All my adult life I wanted to make this dish when the time and place were right.  Love is the catalyst that set my whole world right at just the right time and brought this long held dream into action and being.  The beauty of this meal is not the recipe or food — it is in the calibration of love and partnership, the click of the world being set perfectly in place, and the harmony of our space together that makes everything so delicious.

When we decided it would be Timpano for Thanksgiving, preparation began on Monday. She got to work on the homemade meatballs, sausage, Sunday sauce and hard-boiled eggs. Having that enormous task done days ahead of time would really cut prep time, which is exactly what we needed on Thanksgiving with so many other dishes going. We joked that the turkey would be the “backup” just in case the timpano was a flop.
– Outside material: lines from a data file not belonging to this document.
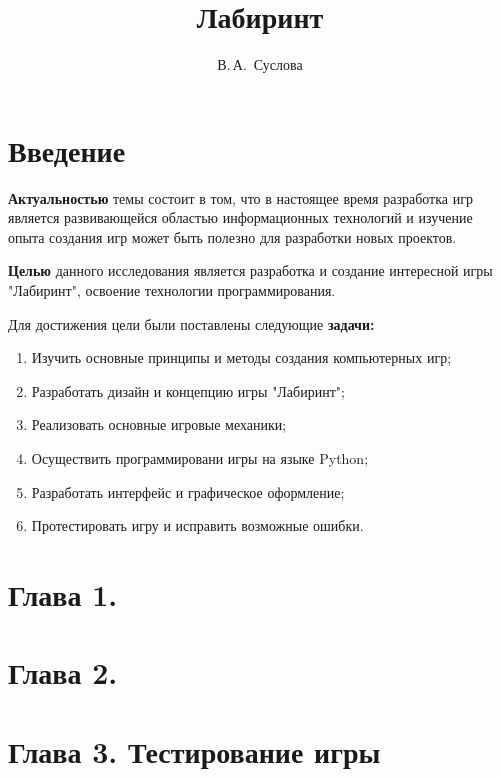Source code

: \documentclass[14pt, oneside]{altsu-report}
\title{Лабиринт}
\author{В.\,А.~Суслова}
\institute{Институт цифровых технологий, электроники и физики}
\date{\the\year}
\begin{document}
\maketitle

\setcounter{page}{2}
\makeabstract
\tableofcontents

\chapter*{Введение}

\textbf{Актуальностью} темы состоит в том, что в настоящее время разработка игр является развивающейся областью информационных технологий и изучение опыта создания игр может быть полезно для разработки новых проектов.

\textbf{Целью} данного исследования является разработка и создание интересной игры "Лабиринт", освоение технологии программирования.

\par Для достижения цели были поставлены следующие \textbf{задачи:}
\begin{enumerate}
\item Изучить основные принципы и методы создания компьютерных игр;
\item Разработать дизайн и концепцию игры "Лабиринт";
\item Реализовать основные игровые механики;
\item Осуществить программировани игры на языке Python;
\item Разработать интерфейс и графическое оформление;
\item Протестировать игру и исправить возможные ошибки.
\end{enumerate}

\chapter*{Глава 1. }


\chapter*{Глава 2. }


\chapter*{Глава 3. Тестирование игры}

\end{document}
It was everything but!

We used an enamel bowl much like this one, but you can also use any deep saucepan with straight sides. The shape doesn’t seem to matter as much as the depth. We liked the weightlessness of this bowl, since the timpano itself gets pretty hefty as you build it.

The Innards

  • Meatballs (recipe here)
  • Italian sausage (we used sweet to appeal to the Littles)
  • Sunday sauce (recipe here)
  • 1 lb of rigatoni (cooked and mixed with sauce)
  • Ricotta mixture:
  • 1 lb of whole milk ricotta
  • 1 egg
  • Baby spinach to taste (sauteed with garlic and oil, then and mixed into the ricotta)
  • Hard boiled eggs (about 6)
  • Pepperoni
  • Shredded mozzarella




The Pasta

  • 2 cups flour
  • 3 eggs + 1 yolk
  • 2 TB olive oil

Beat the eggs and the oil together in a small bowl. In a large bowl, add the flour. Add the egg mixture to the flour and mix with a fork until clumped. Make a ball of dough with your hands. On a floured working surface, start kneading your dough until it gets dense and shiny. It should not be sticky, if it is, add more flour.

Atlas Pasta Crank:
We love this one!

Make a work surface, complete with pasta crank, bowl of flour for sprinkling, and kitchen towels for layering. It’s good to do this while the dough is resting. After resting, cut the dough into fourths. Take one piece and wrap the rest so it doesn’t dry out.
Pass the dough quarter through the pasta crank on the widest setting (#5). Pass thru once, and fold into thirds.
Turn, and pass through again. Do this about 8x, continuously folding and turning the dough.
Turn the crank down 2 notches, to setting #3. Pass through once more.
Turn pasta crank to setting #1, thinnest setting. Pass through once more.
You’ll have, long, thin sheets. Keep them nicely floured, and continue with the rest of the dough. Layer the strips between kitchen towels, being careful not to let any pasta touch each other. The dough will get drier and easy to work with.

The Assembly
Grease the bowl with lotsa butter. Line your bowl with the pasta sheets (see Raven’s note at the end of this post) with enough overlap to cover any leaks. Start layering! The order of things:

  • Rigatoni
  • Meatballs/Sausage
  • Ricotta/spinach
  • Mozzarella
  • Pepperoni
  • Hard-boiled eggs
  • Rigatoni
  • Ricotta

Finish by folding up the pasta sheets into the bowl. Brush with an egg wash to seal any holes or vulnerable areas.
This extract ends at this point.